Input data |
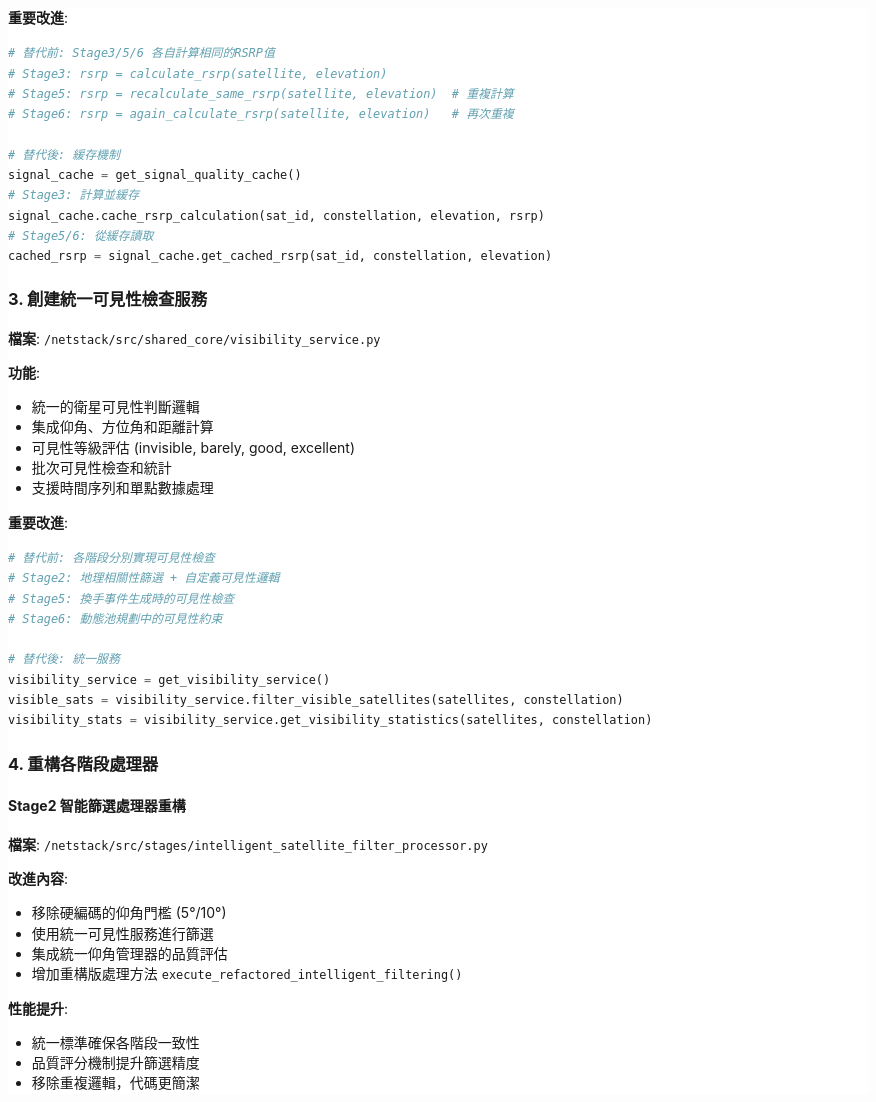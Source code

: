 **重要改進**:
```python
# 替代前: Stage3/5/6 各自計算相同的RSRP值
# Stage3: rsrp = calculate_rsrp(satellite, elevation)
# Stage5: rsrp = recalculate_same_rsrp(satellite, elevation)  # 重複計算
# Stage6: rsrp = again_calculate_rsrp(satellite, elevation)   # 再次重複

# 替代後: 緩存機制
signal_cache = get_signal_quality_cache()
# Stage3: 計算並緩存
signal_cache.cache_rsrp_calculation(sat_id, constellation, elevation, rsrp)
# Stage5/6: 從緩存讀取
cached_rsrp = signal_cache.get_cached_rsrp(sat_id, constellation, elevation)
```

### 3. 創建統一可見性檢查服務

**檔案**: `/netstack/src/shared_core/visibility_service.py`

**功能**:
- 統一的衛星可見性判斷邏輯
- 集成仰角、方位角和距離計算
- 可見性等級評估 (invisible, barely, good, excellent)
- 批次可見性檢查和統計
- 支援時間序列和單點數據處理

**重要改進**:
```python
# 替代前: 各階段分別實現可見性檢查
# Stage2: 地理相關性篩選 + 自定義可見性邏輯
# Stage5: 換手事件生成時的可見性檢查
# Stage6: 動態池規劃中的可見性約束

# 替代後: 統一服務
visibility_service = get_visibility_service()
visible_sats = visibility_service.filter_visible_satellites(satellites, constellation)
visibility_stats = visibility_service.get_visibility_statistics(satellites, constellation)
```

### 4. 重構各階段處理器

#### Stage2 智能篩選處理器重構

**檔案**: `/netstack/src/stages/intelligent_satellite_filter_processor.py`

**改進內容**:
- 移除硬編碼的仰角門檻 (5°/10°)
- 使用統一可見性服務進行篩選
- 集成統一仰角管理器的品質評估
- 增加重構版處理方法 `execute_refactored_intelligent_filtering()`

**性能提升**:
- 統一標準確保各階段一致性
- 品質評分機制提升篩選精度
- 移除重複邏輯，代碼更簡潔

Task details |
Your answer must be the entries written out word for word, without their pictures.

Task response |
Source code

: **重要改進**:
```python
# 替代前: Stage3/5/6 各自計算相同的RSRP值
# Stage3: rsrp = calculate_rsrp(satellite, elevation)
# Stage5: rsrp = recalculate_same_rsrp(satellite, elevation)  # 重複計算
# Stage6: rsrp = again_calculate_rsrp(satellite, elevation)   # 再次重複

# 替代後: 緩存機制
signal_cache = get_signal_quality_cache()
# Stage3: 計算並緩存
signal_cache.cache_rsrp_calculation(sat_id, constellation, elevation, rsrp)
# Stage5/6: 從緩存讀取
cached_rsrp = signal_cache.get_cached_rsrp(sat_id, constellation, elevation)
```

### 3. 創建統一可見性檢查服務

**檔案**: `/netstack/src/shared_core/visibility_service.py`

**功能**:
- 統一的衛星可見性判斷邏輯
- 集成仰角、方位角和距離計算
- 可見性等級評估 (invisible, barely, good, excellent)
- 批次可見性檢查和統計
- 支援時間序列和單點數據處理

**重要改進**:
```python
# 替代前: 各階段分別實現可見性檢查
# Stage2: 地理相關性篩選 + 自定義可見性邏輯
# Stage5: 換手事件生成時的可見性檢查
# Stage6: 動態池規劃中的可見性約束

# 替代後: 統一服務
visibility_service = get_visibility_service()
visible_sats = visibility_service.filter_visible_satellites(satellites, constellation)
visibility_stats = visibility_service.get_visibility_statistics(satellites, constellation)
```

### 4. 重構各階段處理器

#### Stage2 智能篩選處理器重構

**檔案**: `/netstack/src/stages/intelligent_satellite_filter_processor.py`

**改進內容**:
- 移除硬編碼的仰角門檻 (5°/10°)
- 使用統一可見性服務進行篩選
- 集成統一仰角管理器的品質評估
- 增加重構版處理方法 `execute_refactored_intelligent_filtering()`

**性能提升**:
- 統一標準確保各階段一致性
- 品質評分機制提升篩選精度
- 移除重複邏輯，代碼更簡潔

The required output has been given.